This book examines the development of a secular modernising tradition within Indonesian journalism and media practice since 1945, through a critical evaluation of the life of one of its most significant and controversial exponents, Mochtar Lubis (1922–2004). This exploration of Mochtar Lubis’s life and work – his social context, political base, those interests aligned with, and opposed to, him – tracks the transmission of democratic, secular and modernising values through the media and society during Indonesia’s turbulent post-Independence history. Mochtar Lubis was not a party politician, power broker, or ideologue. Nor was he an academic or scholar. Yet, as an articulate cultural broker, award-winning author and internationally renown journalist – a ‘man of letters’ in the broadest sense – he was one of the most influential spokespeople in the country, sustaining such public prominence for most of his adult life. He was one of only a handful of Indonesians of his generation whose ideas, sustained over decades, contributed to the identity of his nation, the character and practice of its media and the heights of its literature.

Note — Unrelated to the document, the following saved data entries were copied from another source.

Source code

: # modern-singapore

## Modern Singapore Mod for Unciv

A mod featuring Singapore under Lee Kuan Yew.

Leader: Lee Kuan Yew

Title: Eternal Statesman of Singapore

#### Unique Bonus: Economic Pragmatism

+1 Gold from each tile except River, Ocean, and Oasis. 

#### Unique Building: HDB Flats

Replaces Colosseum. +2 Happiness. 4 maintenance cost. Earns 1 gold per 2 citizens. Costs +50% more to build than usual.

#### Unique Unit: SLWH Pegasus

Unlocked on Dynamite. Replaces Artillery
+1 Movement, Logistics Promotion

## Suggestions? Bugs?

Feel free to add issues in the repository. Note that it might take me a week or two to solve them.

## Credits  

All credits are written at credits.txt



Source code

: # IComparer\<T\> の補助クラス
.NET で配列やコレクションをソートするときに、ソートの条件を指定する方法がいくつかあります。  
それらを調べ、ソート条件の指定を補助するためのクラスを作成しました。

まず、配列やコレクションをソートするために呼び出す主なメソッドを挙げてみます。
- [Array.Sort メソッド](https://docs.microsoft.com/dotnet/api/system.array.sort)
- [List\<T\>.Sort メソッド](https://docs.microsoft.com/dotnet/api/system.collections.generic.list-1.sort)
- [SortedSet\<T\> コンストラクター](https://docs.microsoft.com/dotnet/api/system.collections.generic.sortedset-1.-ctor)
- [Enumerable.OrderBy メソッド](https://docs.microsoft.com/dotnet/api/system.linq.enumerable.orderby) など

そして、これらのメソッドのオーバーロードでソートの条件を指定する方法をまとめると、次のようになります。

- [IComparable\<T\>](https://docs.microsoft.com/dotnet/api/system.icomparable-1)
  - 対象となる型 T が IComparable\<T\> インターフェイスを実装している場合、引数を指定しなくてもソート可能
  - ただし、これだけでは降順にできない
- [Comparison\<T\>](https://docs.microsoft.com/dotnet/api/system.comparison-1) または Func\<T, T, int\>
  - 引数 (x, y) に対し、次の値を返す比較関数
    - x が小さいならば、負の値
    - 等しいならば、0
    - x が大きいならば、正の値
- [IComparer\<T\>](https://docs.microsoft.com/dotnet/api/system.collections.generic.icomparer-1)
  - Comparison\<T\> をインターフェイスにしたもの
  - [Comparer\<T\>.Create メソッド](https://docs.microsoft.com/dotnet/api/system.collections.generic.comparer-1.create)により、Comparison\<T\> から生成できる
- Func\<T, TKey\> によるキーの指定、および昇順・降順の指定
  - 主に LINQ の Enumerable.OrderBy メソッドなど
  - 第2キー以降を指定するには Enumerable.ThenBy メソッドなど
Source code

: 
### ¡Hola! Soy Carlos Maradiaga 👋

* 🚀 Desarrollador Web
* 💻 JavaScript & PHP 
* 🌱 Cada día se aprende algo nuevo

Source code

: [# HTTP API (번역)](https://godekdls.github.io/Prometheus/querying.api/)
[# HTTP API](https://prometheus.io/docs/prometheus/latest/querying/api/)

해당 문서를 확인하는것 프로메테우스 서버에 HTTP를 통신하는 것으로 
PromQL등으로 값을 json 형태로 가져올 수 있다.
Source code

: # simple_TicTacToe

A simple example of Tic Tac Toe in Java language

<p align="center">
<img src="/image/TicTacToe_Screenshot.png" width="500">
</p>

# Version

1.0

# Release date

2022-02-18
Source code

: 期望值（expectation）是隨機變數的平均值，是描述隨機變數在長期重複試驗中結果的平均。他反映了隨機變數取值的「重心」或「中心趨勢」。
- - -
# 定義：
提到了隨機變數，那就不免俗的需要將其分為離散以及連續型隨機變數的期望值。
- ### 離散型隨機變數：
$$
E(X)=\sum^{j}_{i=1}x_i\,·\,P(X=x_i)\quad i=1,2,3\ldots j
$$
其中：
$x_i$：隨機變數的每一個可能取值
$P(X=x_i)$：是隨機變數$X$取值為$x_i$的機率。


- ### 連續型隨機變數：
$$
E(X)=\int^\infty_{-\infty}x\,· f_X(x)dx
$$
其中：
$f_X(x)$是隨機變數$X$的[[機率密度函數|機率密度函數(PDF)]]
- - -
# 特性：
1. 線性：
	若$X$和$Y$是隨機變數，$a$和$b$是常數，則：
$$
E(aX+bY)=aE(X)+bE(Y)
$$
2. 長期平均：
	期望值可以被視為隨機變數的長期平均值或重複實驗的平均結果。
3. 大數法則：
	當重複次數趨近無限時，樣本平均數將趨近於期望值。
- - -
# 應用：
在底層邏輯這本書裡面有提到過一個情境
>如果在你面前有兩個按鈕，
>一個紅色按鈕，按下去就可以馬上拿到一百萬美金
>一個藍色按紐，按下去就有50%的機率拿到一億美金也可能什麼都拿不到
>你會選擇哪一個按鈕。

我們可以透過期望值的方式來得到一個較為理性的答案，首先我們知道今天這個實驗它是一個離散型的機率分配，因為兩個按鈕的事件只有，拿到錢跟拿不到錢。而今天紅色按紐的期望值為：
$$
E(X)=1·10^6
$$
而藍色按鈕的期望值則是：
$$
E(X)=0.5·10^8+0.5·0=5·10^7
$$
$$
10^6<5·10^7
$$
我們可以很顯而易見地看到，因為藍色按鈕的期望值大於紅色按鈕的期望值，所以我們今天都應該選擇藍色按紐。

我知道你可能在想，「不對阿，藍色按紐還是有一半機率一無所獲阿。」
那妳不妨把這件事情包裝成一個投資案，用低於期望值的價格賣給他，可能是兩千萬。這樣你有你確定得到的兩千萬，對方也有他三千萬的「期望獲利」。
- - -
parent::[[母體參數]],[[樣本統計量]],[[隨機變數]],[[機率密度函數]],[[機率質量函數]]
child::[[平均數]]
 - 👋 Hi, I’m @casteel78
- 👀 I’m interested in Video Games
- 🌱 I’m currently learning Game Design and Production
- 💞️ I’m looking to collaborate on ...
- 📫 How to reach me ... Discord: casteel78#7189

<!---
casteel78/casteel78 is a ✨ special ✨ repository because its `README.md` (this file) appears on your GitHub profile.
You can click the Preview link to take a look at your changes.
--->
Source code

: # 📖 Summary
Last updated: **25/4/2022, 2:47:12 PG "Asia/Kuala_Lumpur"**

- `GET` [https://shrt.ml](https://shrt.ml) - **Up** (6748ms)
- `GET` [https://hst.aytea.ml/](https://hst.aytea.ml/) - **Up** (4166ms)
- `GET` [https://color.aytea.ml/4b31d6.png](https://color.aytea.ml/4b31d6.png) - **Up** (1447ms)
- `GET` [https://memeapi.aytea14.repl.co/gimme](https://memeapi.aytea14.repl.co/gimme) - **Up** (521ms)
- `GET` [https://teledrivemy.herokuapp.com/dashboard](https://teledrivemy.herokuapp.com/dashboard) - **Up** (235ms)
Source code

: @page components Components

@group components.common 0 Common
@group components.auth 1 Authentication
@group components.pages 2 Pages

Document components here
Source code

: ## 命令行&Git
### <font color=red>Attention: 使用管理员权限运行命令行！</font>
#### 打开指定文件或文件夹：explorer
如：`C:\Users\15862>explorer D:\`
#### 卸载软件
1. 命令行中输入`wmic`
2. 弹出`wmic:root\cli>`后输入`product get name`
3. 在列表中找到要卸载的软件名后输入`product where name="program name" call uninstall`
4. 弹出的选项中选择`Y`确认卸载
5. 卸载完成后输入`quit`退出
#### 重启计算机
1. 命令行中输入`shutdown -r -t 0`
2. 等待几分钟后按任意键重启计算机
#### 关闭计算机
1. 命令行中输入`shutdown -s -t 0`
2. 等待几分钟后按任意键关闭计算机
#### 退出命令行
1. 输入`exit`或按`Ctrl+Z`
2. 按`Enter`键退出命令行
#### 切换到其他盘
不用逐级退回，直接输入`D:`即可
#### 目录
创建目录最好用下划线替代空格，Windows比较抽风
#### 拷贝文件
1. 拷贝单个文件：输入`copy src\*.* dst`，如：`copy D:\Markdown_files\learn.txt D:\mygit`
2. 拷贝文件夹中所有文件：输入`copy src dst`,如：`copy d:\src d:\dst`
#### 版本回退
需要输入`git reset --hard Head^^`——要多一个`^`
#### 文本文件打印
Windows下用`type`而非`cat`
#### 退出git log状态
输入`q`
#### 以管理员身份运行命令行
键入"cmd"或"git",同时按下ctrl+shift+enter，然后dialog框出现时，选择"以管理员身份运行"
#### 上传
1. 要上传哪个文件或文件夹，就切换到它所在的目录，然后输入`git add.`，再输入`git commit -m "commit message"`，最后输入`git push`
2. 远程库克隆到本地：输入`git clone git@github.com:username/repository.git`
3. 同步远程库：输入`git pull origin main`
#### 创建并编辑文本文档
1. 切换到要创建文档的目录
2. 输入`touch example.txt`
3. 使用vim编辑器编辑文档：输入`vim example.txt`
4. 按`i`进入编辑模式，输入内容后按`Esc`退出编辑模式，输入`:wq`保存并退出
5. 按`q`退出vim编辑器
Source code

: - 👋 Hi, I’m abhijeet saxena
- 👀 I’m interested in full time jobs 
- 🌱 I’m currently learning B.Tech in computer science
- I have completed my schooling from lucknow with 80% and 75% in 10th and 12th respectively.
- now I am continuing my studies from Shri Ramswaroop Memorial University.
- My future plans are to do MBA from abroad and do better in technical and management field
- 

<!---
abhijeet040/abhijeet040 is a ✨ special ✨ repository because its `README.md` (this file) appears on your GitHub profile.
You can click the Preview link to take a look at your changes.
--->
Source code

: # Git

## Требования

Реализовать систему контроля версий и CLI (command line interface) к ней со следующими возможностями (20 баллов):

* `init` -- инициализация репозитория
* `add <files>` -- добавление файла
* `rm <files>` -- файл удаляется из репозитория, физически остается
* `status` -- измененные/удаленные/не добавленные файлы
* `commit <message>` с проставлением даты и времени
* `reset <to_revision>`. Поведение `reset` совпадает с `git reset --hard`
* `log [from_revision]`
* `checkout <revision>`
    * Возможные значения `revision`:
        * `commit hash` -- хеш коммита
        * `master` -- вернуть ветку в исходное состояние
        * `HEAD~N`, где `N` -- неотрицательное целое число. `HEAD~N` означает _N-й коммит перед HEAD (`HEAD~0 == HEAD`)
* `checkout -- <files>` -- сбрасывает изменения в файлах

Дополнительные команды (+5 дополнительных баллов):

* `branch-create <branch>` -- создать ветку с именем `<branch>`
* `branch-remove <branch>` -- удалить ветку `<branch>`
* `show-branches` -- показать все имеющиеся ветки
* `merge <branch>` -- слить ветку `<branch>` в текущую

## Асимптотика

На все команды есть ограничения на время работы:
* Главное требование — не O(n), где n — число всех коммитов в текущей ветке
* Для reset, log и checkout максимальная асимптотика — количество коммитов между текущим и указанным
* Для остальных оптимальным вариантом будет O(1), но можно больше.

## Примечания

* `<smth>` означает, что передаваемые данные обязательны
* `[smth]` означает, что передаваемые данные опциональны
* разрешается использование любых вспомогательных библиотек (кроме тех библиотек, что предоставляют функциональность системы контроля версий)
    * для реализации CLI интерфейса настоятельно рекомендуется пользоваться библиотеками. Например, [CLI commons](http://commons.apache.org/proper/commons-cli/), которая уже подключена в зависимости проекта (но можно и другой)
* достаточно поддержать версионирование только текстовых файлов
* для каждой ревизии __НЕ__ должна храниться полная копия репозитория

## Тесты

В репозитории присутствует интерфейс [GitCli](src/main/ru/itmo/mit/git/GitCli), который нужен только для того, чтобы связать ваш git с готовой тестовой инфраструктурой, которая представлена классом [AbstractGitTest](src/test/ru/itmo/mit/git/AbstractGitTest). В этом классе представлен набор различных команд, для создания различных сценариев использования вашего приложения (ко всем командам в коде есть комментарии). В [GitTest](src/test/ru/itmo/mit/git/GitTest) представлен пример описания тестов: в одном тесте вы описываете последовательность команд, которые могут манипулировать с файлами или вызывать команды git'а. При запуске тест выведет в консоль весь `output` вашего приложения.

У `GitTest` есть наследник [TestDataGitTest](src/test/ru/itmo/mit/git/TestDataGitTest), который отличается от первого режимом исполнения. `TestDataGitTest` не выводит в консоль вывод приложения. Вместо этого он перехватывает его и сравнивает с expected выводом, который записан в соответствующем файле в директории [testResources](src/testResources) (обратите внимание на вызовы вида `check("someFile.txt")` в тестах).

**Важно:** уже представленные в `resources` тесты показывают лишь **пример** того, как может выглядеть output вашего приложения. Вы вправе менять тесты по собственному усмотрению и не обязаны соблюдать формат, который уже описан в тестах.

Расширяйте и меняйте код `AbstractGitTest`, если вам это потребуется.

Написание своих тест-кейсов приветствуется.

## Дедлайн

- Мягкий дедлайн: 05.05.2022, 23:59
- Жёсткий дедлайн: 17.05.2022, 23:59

As editor of the feisty Indonesia Raya daily newspaper, he established his reputation as a symbol of press freedom in Indonesia, as the country’s best-known and most opinionated editor, unflinching in his combative style and preparedness to criticise anyone from the president down. For nearly half a century, he was a vocal critic of the abuse of power. During both the presidencies of Sukarno and Suharto, his paper was closed down, and he was detained, under house arrest or in jail, on three separate occasions. This fate of being incarcerated by both governments in power during his active public life he shared with but a tiny handful of political figures. His preparedness to endure long detention for his principles elevated him to hero status amongst younger generations of journalists who regarded him as the embodiment of the crusade for ‘freedom of the press’. As author of more than ten novels and short story collections, available in at least six world languages, Mochtar Lubis was Indonesia’s most translated litterateur for over 15 years. His first major novel, A Road with no End, was widely regarded, by both Indonesian and foreign literary critics, as one of the high-points of Indonesian creative fiction of the time, establishing his reputation as one of the nation’s great writers of fiction. His indictment of political corruption, the acclaimed Twilight in Jakarta, written during detention, was the first Indonesian novel published in English translation.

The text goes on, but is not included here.